ACTIVITY:
Line by line, transcribe the data shown below.

(Records drawn from a dataset)
========

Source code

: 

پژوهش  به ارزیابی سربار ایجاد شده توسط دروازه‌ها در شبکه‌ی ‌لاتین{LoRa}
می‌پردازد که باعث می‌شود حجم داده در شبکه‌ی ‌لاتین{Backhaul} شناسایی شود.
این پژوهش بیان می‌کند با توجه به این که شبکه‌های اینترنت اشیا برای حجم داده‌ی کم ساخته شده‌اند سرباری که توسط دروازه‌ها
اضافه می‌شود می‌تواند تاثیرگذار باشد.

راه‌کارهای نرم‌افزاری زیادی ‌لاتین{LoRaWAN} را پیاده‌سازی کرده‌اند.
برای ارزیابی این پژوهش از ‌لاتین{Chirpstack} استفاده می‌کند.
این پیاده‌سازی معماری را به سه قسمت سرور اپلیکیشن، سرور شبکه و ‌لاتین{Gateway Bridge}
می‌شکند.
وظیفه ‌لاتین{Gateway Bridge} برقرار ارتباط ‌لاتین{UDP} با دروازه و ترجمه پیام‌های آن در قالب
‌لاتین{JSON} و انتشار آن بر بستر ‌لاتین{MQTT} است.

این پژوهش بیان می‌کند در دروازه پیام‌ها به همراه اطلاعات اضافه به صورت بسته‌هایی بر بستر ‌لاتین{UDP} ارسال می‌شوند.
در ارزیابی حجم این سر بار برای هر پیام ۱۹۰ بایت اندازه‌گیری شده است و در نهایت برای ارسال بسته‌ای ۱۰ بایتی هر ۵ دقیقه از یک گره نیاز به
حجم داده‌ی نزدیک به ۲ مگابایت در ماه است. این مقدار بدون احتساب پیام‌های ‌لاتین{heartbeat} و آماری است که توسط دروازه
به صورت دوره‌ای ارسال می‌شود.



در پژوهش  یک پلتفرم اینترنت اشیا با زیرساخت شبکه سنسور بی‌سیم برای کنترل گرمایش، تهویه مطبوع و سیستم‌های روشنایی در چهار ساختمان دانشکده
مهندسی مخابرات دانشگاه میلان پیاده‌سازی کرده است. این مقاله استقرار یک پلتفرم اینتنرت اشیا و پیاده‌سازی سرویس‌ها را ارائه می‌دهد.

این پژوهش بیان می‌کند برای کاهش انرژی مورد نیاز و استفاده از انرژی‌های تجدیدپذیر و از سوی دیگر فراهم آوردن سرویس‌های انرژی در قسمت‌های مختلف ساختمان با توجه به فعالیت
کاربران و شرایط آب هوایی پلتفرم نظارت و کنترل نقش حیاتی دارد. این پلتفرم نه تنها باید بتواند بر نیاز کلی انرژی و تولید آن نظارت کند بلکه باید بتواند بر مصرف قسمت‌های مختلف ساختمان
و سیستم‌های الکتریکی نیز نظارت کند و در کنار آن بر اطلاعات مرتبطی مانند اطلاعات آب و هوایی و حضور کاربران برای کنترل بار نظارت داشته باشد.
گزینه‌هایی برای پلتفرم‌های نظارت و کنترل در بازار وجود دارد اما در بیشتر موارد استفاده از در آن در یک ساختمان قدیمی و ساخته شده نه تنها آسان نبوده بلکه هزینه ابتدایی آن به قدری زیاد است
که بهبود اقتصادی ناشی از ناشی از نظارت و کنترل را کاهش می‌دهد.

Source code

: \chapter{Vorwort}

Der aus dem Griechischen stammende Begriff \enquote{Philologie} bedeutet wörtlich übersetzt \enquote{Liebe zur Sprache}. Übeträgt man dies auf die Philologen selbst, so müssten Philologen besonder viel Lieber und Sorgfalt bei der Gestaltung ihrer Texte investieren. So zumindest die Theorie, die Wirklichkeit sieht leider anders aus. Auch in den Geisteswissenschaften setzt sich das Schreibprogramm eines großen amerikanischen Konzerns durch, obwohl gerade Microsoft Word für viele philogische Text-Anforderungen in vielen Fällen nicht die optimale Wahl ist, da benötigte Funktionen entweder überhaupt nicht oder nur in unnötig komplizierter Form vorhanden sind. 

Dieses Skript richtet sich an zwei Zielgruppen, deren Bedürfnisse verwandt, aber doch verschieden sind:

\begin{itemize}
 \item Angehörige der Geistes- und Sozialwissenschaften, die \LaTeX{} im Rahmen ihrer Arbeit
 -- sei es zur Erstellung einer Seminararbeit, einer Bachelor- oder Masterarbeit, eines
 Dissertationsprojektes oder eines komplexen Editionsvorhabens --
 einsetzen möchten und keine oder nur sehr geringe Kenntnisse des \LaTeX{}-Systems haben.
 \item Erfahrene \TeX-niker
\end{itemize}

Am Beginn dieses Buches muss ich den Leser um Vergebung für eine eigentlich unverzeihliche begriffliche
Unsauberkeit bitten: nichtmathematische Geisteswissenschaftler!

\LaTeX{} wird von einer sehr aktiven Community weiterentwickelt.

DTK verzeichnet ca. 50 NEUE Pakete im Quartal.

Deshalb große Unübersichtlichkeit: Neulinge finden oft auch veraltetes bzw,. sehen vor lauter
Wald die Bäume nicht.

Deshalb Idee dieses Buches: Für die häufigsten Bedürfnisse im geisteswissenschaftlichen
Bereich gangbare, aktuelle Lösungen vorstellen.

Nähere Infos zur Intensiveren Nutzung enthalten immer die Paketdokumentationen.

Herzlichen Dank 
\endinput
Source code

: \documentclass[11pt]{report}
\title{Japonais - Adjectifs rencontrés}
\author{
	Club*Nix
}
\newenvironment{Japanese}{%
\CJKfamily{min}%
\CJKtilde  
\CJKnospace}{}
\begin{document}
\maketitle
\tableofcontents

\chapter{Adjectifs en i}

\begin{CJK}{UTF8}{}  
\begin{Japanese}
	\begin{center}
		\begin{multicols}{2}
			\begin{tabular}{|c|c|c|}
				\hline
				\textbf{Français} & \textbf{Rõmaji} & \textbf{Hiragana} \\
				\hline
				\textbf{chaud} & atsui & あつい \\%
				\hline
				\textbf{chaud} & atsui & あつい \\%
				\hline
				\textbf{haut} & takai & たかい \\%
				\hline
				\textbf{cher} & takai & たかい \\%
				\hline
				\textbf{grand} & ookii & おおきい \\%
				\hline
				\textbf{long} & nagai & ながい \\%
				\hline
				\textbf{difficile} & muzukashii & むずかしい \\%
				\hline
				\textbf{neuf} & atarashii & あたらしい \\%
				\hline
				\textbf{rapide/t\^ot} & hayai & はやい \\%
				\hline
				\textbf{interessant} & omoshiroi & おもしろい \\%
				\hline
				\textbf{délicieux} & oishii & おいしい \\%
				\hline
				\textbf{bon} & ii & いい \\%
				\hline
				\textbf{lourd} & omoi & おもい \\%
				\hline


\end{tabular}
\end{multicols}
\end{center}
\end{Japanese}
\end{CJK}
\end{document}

========

REPLY:
Source code

: 

پژوهش  به ارزیابی سربار ایجاد شده توسط دروازه‌ها در شبکه‌ی ‌لاتین{LoRa}
می‌پردازد که باعث می‌شود حجم داده در شبکه‌ی ‌لاتین{Backhaul} شناسایی شود.
این پژوهش بیان می‌کند با توجه به این که شبکه‌های اینترنت اشیا برای حجم داده‌ی کم ساخته شده‌اند سرباری که توسط دروازه‌ها
اضافه می‌شود می‌تواند تاثیرگذار باشد.

راه‌کارهای نرم‌افزاری زیادی ‌لاتین{LoRaWAN} را پیاده‌سازی کرده‌اند.
برای ارزیابی این پژوهش از ‌لاتین{Chirpstack} استفاده می‌کند.
این پیاده‌سازی معماری را به سه قسمت سرور اپلیکیشن، سرور شبکه و ‌لاتین{Gateway Bridge}
می‌شکند.
وظیفه ‌لاتین{Gateway Bridge} برقرار ارتباط ‌لاتین{UDP} با دروازه و ترجمه پیام‌های آن در قالب
‌لاتین{JSON} و انتشار آن بر بستر ‌لاتین{MQTT} است.

این پژوهش بیان می‌کند در دروازه پیام‌ها به همراه اطلاعات اضافه به صورت بسته‌هایی بر بستر ‌لاتین{UDP} ارسال می‌شوند.
در ارزیابی حجم این سر بار برای هر پیام ۱۹۰ بایت اندازه‌گیری شده است و در نهایت برای ارسال بسته‌ای ۱۰ بایتی هر ۵ دقیقه از یک گره نیاز به
حجم داده‌ی نزدیک به ۲ مگابایت در ماه است. این مقدار بدون احتساب پیام‌های ‌لاتین{heartbeat} و آماری است که توسط دروازه
به صورت دوره‌ای ارسال می‌شود.



در پژوهش  یک پلتفرم اینترنت اشیا با زیرساخت شبکه سنسور بی‌سیم برای کنترل گرمایش، تهویه مطبوع و سیستم‌های روشنایی در چهار ساختمان دانشکده
مهندسی مخابرات دانشگاه میلان پیاده‌سازی کرده است. این مقاله استقرار یک پلتفرم اینتنرت اشیا و پیاده‌سازی سرویس‌ها را ارائه می‌دهد.

این پژوهش بیان می‌کند برای کاهش انرژی مورد نیاز و استفاده از انرژی‌های تجدیدپذیر و از سوی دیگر فراهم آوردن سرویس‌های انرژی در قسمت‌های مختلف ساختمان با توجه به فعالیت
کاربران و شرایط آب هوایی پلتفرم نظارت و کنترل نقش حیاتی دارد. این پلتفرم نه تنها باید بتواند بر نیاز کلی انرژی و تولید آن نظارت کند بلکه باید بتواند بر مصرف قسمت‌های مختلف ساختمان
و سیستم‌های الکتریکی نیز نظارت کند و در کنار آن بر اطلاعات مرتبطی مانند اطلاعات آب و هوایی و حضور کاربران برای کنترل بار نظارت داشته باشد.
گزینه‌هایی برای پلتفرم‌های نظارت و کنترل در بازار وجود دارد اما در بیشتر موارد استفاده از در آن در یک ساختمان قدیمی و ساخته شده نه تنها آسان نبوده بلکه هزینه ابتدایی آن به قدری زیاد است
که بهبود اقتصادی ناشی از ناشی از نظارت و کنترل را کاهش می‌دهد.

Source code

: \chapter{Vorwort}

Der aus dem Griechischen stammende Begriff \enquote{Philologie} bedeutet wörtlich übersetzt \enquote{Liebe zur Sprache}. Übeträgt man dies auf die Philologen selbst, so müssten Philologen besonder viel Lieber und Sorgfalt bei der Gestaltung ihrer Texte investieren. So zumindest die Theorie, die Wirklichkeit sieht leider anders aus. Auch in den Geisteswissenschaften setzt sich das Schreibprogramm eines großen amerikanischen Konzerns durch, obwohl gerade Microsoft Word für viele philogische Text-Anforderungen in vielen Fällen nicht die optimale Wahl ist, da benötigte Funktionen entweder überhaupt nicht oder nur in unnötig komplizierter Form vorhanden sind. 

Dieses Skript richtet sich an zwei Zielgruppen, deren Bedürfnisse verwandt, aber doch verschieden sind:

\begin{itemize}
 \item Angehörige der Geistes- und Sozialwissenschaften, die \LaTeX{} im Rahmen ihrer Arbeit
 -- sei es zur Erstellung einer Seminararbeit, einer Bachelor- oder Masterarbeit, eines
 Dissertationsprojektes oder eines komplexen Editionsvorhabens --
 einsetzen möchten und keine oder nur sehr geringe Kenntnisse des \LaTeX{}-Systems haben.
 \item Erfahrene \TeX-niker
\end{itemize}

Am Beginn dieses Buches muss ich den Leser um Vergebung für eine eigentlich unverzeihliche begriffliche
Unsauberkeit bitten: nichtmathematische Geisteswissenschaftler!

\LaTeX{} wird von einer sehr aktiven Community weiterentwickelt.

DTK verzeichnet ca. 50 NEUE Pakete im Quartal.

Deshalb große Unübersichtlichkeit: Neulinge finden oft auch veraltetes bzw,. sehen vor lauter
Wald die Bäume nicht.

Deshalb Idee dieses Buches: Für die häufigsten Bedürfnisse im geisteswissenschaftlichen
Bereich gangbare, aktuelle Lösungen vorstellen.

Nähere Infos zur Intensiveren Nutzung enthalten immer die Paketdokumentationen.

Herzlichen Dank 
\endinput
Source code

: \documentclass[11pt]{report}
\title{Japonais - Adjectifs rencontrés}
\author{
	Club*Nix
}
\newenvironment{Japanese}{%
\CJKfamily{min}%
\CJKtilde  
\CJKnospace}{}
\begin{document}
\maketitle
\tableofcontents

\chapter{Adjectifs en i}

\begin{CJK}{UTF8}{}  
\begin{Japanese}
	\begin{center}
		\begin{multicols}{2}
			\begin{tabular}{|c|c|c|}
				\hline
				\textbf{Français} & \textbf{Rõmaji} & \textbf{Hiragana} \\
				\hline
				\textbf{chaud} & atsui & あつい \\%
				\hline
				\textbf{chaud} & atsui & あつい \\%
				\hline
				\textbf{haut} & takai & たかい \\%
				\hline
				\textbf{cher} & takai & たかい \\%
				\hline
				\textbf{grand} & ookii & おおきい \\%
				\hline
				\textbf{long} & nagai & ながい \\%
				\hline
				\textbf{difficile} & muzukashii & むずかしい \\%
				\hline
				\textbf{neuf} & atarashii & あたらしい \\%
				\hline
				\textbf{rapide/t\^ot} & hayai & はやい \\%
				\hline
				\textbf{interessant} & omoshiroi & おもしろい \\%
				\hline
				\textbf{délicieux} & oishii & おいしい \\%
				\hline
				\textbf{bon} & ii & いい \\%
				\hline
				\textbf{lourd} & omoi & おもい \\%
				\hline


\end{tabular}
\end{multicols}
\end{center}
\end{Japanese}
\end{CJK}
\end{document}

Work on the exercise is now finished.